What you have to do: Return each line of the listing that has the word "based" in it.

::: Material provided

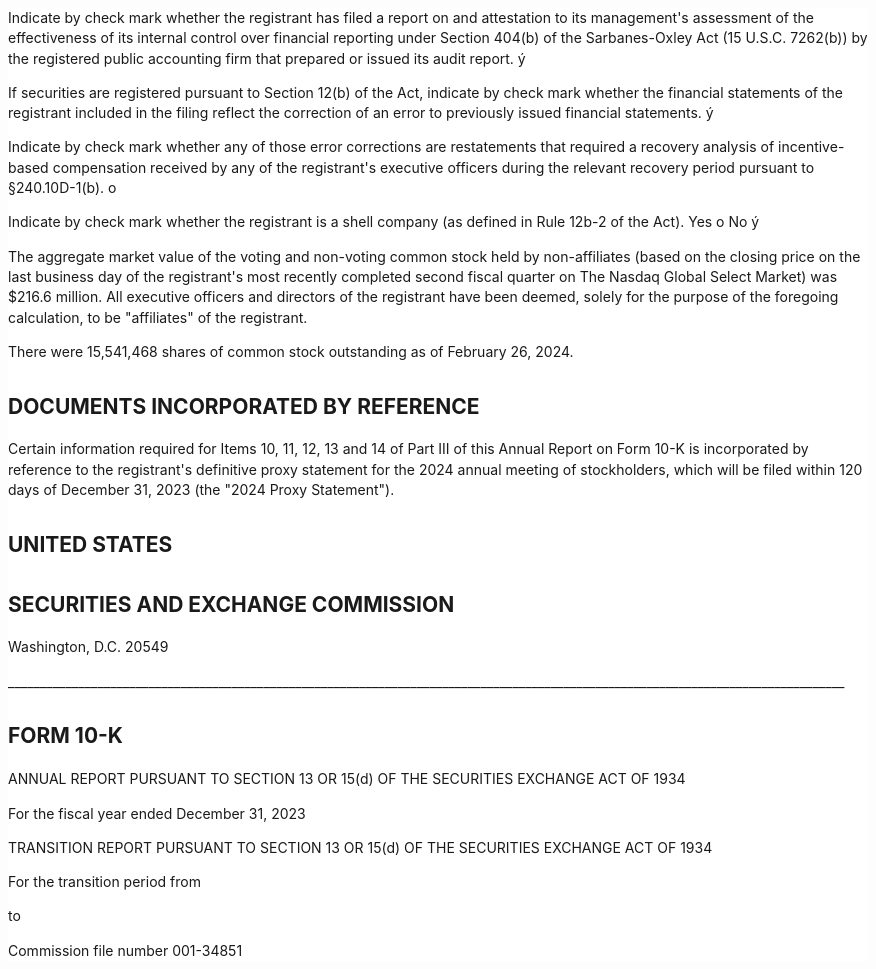 Indicate by check mark whether the registrant has filed a report on and attestation to its management's assessment of the effectiveness of its internal control over financial reporting under Section 404(b) of the Sarbanes-Oxley Act (15 U.S.C. 7262(b)) by the registered public accounting firm that prepared or issued its audit report. ý

If securities are registered pursuant to Section 12(b) of the Act, indicate by check mark whether the financial statements of the registrant included in the filing reflect the correction of an error to previously issued financial statements. ý

Indicate by check mark whether any of those error corrections are restatements that required a recovery analysis of incentive-based compensation received by any of the registrant's executive officers during the relevant recovery period pursuant to §240.10D-1(b). o

Indicate by check mark whether the registrant is a shell company (as defined in Rule 12b-2 of the Act). Yes o No ý

The aggregate market value of the voting and non-voting common stock held by non-affiliates (based on the closing price on the last business day of the registrant's most recently completed second fiscal quarter on The Nasdaq Global Select Market) was $216.6 million. All executive officers and directors of the registrant have been deemed, solely for the purpose of the foregoing calculation, to be "affiliates" of the registrant.

There were 15,541,468 shares of common stock outstanding as of February 26, 2024.

## DOCUMENTS INCORPORATED BY REFERENCE

Certain information required for Items 10, 11, 12, 13 and 14 of Part III of this Annual Report on Form 10-K is incorporated by reference to the registrant's definitive proxy statement for the 2024 annual meeting of stockholders, which will be filed within 120 days of December 31, 2023 (the "2024 Proxy Statement").

## UNITED STATES

## SECURITIES AND EXCHANGE COMMISSION

Washington, D.C. 20549

\_\_\_\_\_\_\_\_\_\_\_\_\_\_\_\_\_\_\_\_\_\_\_\_\_\_\_\_\_\_\_\_\_\_\_\_\_\_\_\_\_\_\_\_\_\_\_\_\_\_\_\_\_\_\_\_\_\_\_\_\_\_\_\_\_\_\_\_\_\_\_\_\_\_\_\_\_\_\_\_\_\_\_\_\_\_\_\_\_\_\_\_\_\_\_\_\_\_\_\_\_\_\_\_\_\_\_\_\_\_\_\_\_\_\_\_\_\_\_\_\_\_\_\_\_\_\_\_\_\_\_

## FORM 10-K

ANNUAL REPORT PURSUANT TO SECTION 13 OR 15(d) OF THE SECURITIES EXCHANGE ACT OF 1934

For the fiscal year ended December 31, 2023

TRANSITION REPORT PURSUANT TO SECTION 13 OR 15(d) OF THE SECURITIES EXCHANGE ACT OF 1934

For the transition period from

to

Commission file number 001-34851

::::::

Answer below:
Indicate by check mark whether any of those error corrections are restatements that required a recovery analysis of incentive-based compensation received by any of the registrant's executive officers during the relevant recovery period pursuant to §240.10D-1(b). o
The aggregate market value of the voting and non-voting common stock held by non-affiliates (based on the closing price on the last business day of the registrant's most recently completed second fiscal quarter on The Nasdaq Global Select Market) was $216.6 million. All executive officers and directors of the registrant have been deemed, solely for the purpose of the foregoing calculation, to be "affiliates" of the registrant.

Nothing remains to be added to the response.